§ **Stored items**
□ □ □ □ □ □ □
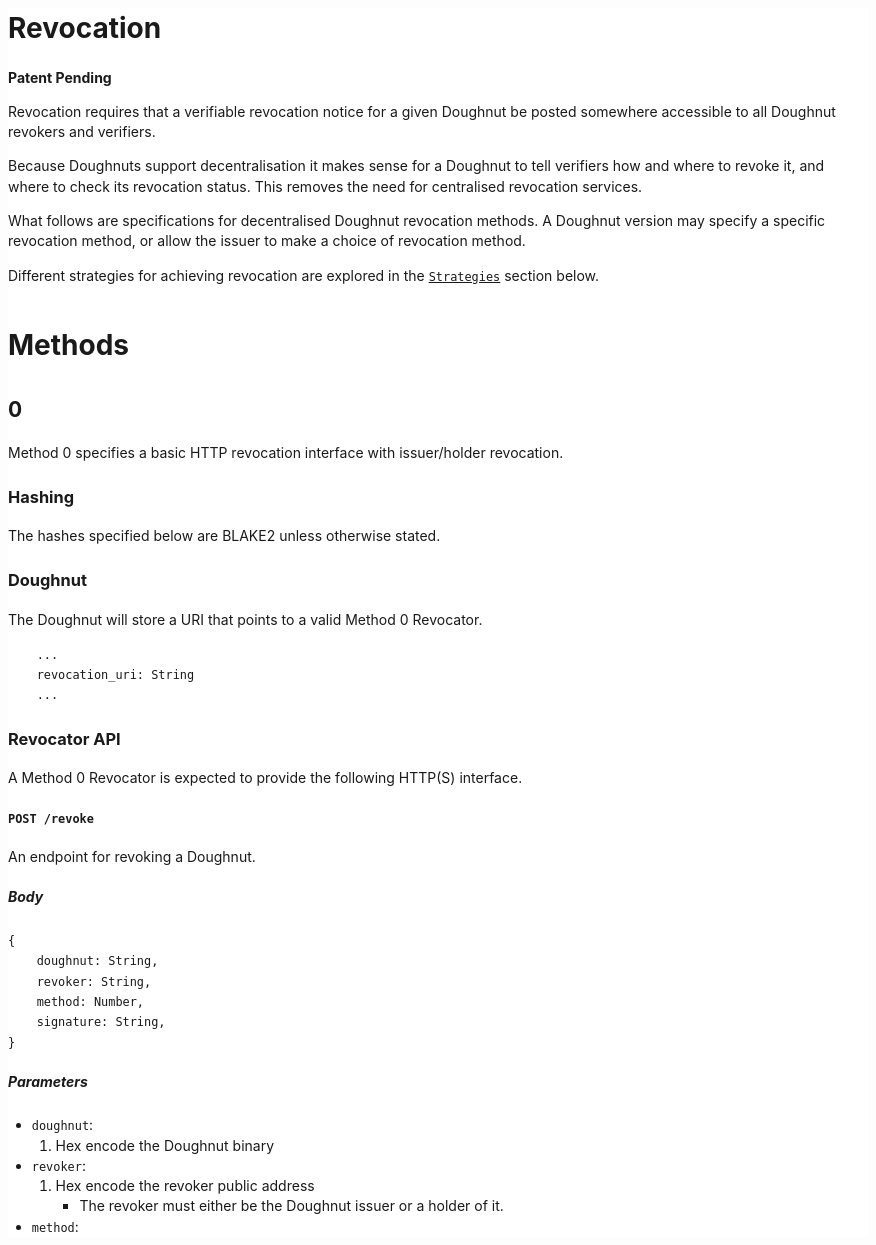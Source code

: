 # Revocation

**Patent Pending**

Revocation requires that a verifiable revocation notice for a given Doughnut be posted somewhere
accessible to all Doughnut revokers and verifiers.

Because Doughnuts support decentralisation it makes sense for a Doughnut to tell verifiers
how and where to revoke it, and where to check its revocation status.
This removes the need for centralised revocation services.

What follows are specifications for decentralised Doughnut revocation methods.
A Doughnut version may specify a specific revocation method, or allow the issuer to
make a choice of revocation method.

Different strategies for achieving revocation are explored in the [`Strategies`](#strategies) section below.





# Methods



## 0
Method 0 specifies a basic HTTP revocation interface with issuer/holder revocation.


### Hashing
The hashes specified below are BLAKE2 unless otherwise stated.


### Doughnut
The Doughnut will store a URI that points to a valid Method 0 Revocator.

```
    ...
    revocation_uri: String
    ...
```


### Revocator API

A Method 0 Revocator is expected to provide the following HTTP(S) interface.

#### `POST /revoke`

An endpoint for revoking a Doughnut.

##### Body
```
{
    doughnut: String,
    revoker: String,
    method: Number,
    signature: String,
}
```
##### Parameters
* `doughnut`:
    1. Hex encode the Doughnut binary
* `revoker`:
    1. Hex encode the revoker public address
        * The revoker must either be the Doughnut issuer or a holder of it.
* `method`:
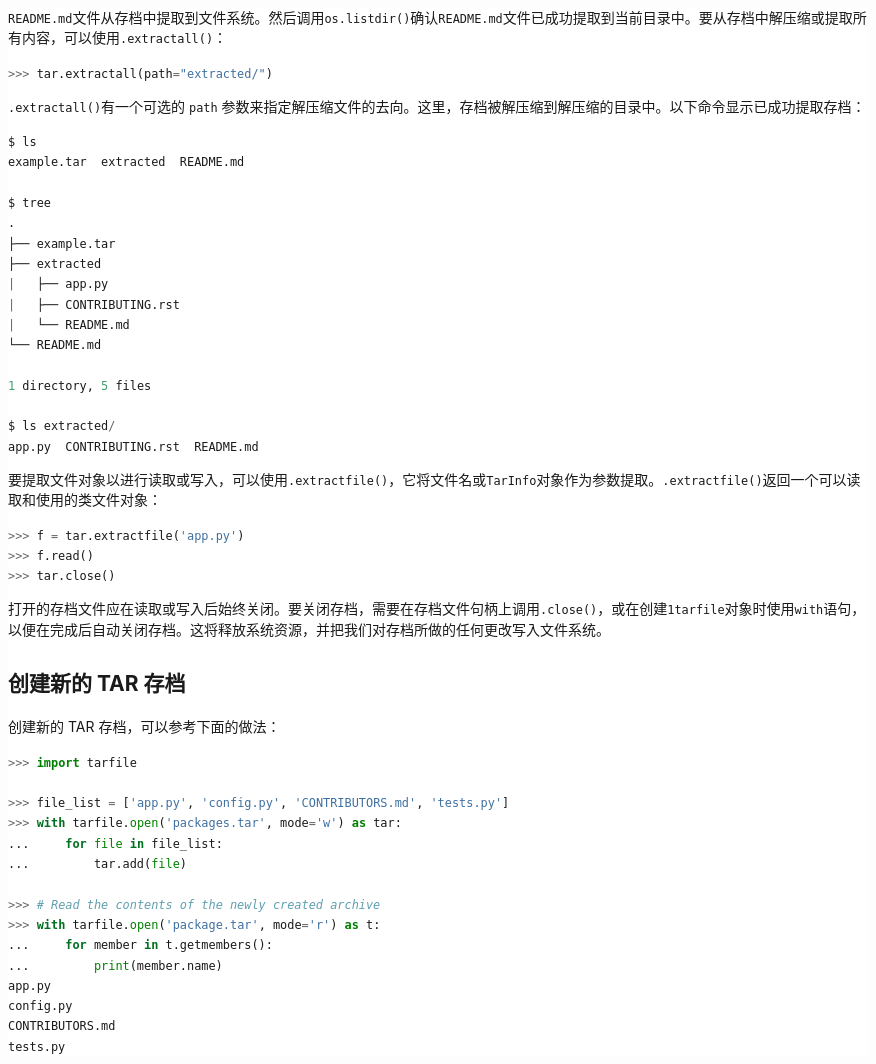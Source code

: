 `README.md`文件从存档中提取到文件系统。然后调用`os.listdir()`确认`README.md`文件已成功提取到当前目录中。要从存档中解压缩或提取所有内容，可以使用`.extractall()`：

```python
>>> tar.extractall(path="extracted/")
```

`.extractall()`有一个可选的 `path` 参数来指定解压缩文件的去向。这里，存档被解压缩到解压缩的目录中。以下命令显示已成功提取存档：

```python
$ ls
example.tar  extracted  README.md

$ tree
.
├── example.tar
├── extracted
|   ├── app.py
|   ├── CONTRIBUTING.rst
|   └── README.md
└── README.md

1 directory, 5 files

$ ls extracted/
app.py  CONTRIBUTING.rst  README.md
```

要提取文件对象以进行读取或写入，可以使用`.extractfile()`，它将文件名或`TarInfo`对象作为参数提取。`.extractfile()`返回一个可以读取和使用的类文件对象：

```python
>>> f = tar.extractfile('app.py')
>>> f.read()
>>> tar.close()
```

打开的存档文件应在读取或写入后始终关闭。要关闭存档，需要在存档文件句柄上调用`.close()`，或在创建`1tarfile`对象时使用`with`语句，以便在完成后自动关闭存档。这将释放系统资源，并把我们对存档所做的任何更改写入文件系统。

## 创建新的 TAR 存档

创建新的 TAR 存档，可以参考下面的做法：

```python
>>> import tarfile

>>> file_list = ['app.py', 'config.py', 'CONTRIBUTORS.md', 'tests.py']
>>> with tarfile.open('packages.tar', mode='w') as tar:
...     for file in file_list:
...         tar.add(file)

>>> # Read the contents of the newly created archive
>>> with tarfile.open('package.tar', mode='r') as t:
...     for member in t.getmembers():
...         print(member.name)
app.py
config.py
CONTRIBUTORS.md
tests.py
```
□ □ □ □ □ □ □
§ **WHAT IS BEING ASKED**
A single number is asked for: how many lines in the entries above hold the string "extracted".

§ **COMPLETED EXERCISE**
4